- Task
State the count of lines below in which the word "Efficient" appears, and add nothing.

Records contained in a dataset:
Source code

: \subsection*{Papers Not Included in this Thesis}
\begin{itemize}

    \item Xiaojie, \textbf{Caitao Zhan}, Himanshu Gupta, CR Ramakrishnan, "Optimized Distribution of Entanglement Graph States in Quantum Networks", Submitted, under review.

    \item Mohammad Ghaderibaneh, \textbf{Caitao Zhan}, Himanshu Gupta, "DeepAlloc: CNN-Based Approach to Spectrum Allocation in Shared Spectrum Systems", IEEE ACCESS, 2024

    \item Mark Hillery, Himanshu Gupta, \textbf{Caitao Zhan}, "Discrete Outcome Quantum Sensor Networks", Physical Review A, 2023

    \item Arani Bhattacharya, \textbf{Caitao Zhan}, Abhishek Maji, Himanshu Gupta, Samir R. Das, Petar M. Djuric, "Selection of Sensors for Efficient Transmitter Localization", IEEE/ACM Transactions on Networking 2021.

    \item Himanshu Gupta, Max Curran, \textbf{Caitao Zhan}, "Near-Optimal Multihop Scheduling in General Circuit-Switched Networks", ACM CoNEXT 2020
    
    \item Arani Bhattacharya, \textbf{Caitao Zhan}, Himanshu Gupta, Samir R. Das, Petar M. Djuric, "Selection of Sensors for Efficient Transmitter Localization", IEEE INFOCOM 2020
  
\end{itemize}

- Your solution
2